> Source information:
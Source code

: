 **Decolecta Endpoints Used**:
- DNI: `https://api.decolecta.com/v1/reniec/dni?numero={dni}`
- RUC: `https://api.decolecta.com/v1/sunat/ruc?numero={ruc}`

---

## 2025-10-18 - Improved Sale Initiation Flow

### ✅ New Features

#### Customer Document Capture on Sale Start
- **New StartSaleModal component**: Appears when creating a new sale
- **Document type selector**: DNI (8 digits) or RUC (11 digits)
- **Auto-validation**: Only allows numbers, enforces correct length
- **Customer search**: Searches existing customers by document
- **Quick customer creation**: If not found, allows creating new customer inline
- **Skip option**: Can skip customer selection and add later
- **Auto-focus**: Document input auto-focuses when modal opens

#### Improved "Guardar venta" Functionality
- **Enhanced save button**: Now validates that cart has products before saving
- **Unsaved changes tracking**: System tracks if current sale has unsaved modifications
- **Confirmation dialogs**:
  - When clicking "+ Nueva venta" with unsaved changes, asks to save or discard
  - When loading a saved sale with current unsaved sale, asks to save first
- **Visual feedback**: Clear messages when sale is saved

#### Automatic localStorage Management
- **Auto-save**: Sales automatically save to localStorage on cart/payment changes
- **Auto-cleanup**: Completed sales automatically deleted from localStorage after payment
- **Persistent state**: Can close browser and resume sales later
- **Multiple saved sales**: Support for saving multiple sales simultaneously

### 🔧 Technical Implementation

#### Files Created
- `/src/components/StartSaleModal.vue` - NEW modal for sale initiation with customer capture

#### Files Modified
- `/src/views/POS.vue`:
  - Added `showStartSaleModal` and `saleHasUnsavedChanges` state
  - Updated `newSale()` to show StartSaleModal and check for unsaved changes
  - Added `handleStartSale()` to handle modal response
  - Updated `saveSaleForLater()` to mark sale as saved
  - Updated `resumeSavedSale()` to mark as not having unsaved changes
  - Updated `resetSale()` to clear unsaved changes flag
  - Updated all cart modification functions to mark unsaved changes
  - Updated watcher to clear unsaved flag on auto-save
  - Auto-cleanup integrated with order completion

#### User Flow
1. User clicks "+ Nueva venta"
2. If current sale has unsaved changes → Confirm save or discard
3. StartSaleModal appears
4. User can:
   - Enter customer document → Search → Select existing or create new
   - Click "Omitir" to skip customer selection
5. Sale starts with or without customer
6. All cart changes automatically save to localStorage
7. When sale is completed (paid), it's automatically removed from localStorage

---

> What you should do:
Please report all lines in the entries where "current" appears.

> Solution to this task:
- **Unsaved changes tracking**: System tracks if current sale has unsaved modifications
  - When loading a saved sale with current unsaved sale, asks to save first
2. If current sale has unsaved changes → Confirm save or discard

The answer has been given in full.